Google Chrome ships changes as staged rollouts with guardrails and kill-switches. If crash or performance rates cross a threshold in the first few percent, promotion is halted and the release is flipped off. Most users never notice; the canary metrics caught it and impact stays tiny.
Try this week: Add a promotion guard/check that compares canary SLOs to a budget threshold and flips a rollback flag automatically and rollback the release.
4) Learn From Near‑Misses, Not Just Disasters
Most teams only do postmortems after user impact. That’s like studying only plane crashes but ignoring when pilots report weird engine noises. Real learning happens in near‑misses, those times your error budget threshold was hit for 12 minutes then self‑heals.
On a cadence, review your near‑misses. Keep it lightweight: what triggered it, what was the first signal, where did people get confused, and what’s the smallest change that prevents a repeat? No blame, no heroes, just learning. The City of Richmond’s after‑action review showed most of the pain was preventable, this is exactly what near‑miss loops catch while the sun’s shining.
Google’s SRE teams document “non‑outage postmortems” (near‑misses) when SLOs burn briefly and self‑heal. Capturing the trigger, first signal, and a smallest fix (often retry/backoff tuning or better dashboard correlation) turns almost‑incidents into permanent improvements, this makes the next hiccup invisible to users.
Try this week: Create a Near‑Miss template: 300 words max, one diagram, one smallest fix. Review them during the next operational excellence stand‑up. Make it lighter than a postmortem so people actually file them
Make Observability Actually Useful
None of this works if your logs, metrics, and traces don’t line up. Emit small, machine‑readable events at every key decision: build started, deploy finished, feature flag toggled, circuit breaker tripped, degraded mode activated. Use the same correlation ID everywhere.
One screen should show SLOs next to deploy events next to business metrics. When you roll back, log it as an event you can query later. This turns war rooms into timelines:
“deploy #4821 finished 3:14:22 → error rate up 3:16:45 → rollback 3:18:00.”

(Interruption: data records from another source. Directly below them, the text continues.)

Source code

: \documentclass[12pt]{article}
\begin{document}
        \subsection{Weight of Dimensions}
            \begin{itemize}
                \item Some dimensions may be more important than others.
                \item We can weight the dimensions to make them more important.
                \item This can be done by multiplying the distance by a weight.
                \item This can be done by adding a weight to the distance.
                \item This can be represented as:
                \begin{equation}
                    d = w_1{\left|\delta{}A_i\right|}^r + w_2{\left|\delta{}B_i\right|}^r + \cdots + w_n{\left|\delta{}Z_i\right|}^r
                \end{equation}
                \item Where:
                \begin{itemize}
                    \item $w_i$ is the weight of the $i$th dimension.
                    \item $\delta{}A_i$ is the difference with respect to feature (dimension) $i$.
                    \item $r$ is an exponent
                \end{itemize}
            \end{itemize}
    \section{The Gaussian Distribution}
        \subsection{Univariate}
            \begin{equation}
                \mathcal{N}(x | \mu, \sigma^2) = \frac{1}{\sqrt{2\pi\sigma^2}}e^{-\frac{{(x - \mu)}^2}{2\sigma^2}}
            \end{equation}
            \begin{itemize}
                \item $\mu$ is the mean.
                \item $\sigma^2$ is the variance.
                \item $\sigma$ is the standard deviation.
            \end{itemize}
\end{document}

Anti‑Patterns That Kill Resilience (and What To Do Instead)
- If your “safe” path is slower than cowboy mode, people route around it. Make the paved road the fastest road by bundling CI, SLOs, flags, and rollback into one template.
- If checks always pass or always fail, they become noise. Tier controls by risk.
- If heroics become the plan, resilience turns into a sport. Ship safety in defaults, not documentation, nobody reads the wiki at 3 a.m.
How You’ll Know It’s Working
Within one quarter, you should measure:
- Fewer customer‑impacting incidents (count them, not the drama)
- Faster recovery when things do break (actual MTTR)
- Calmer on‑call rotations (ask the humans)
- Boring postmortems (“the circuit breaker caught it”)
Expect steadier user experience under stress, fewer rollbacks, faster restoration and calmer on‑calls. Not because incidents vanish, but because faults combine less catastrophically and recovery paths are paved.
If you don’t see improvement within a quarter, revisit your degraded plans, isolation limits, promotion guards, and visibility. Are the firebreaks in the right places? Can everyone see them, and export them? Did anyone run the game day, or is it still on the backlog?
Start This Week
Pick one critical journey. Publish its Degraded Operation Plan. Add a visible degraded‑mode indicator. Schedule a 20‑minute controlled burn next sprint—on purpose—before reality does it for you.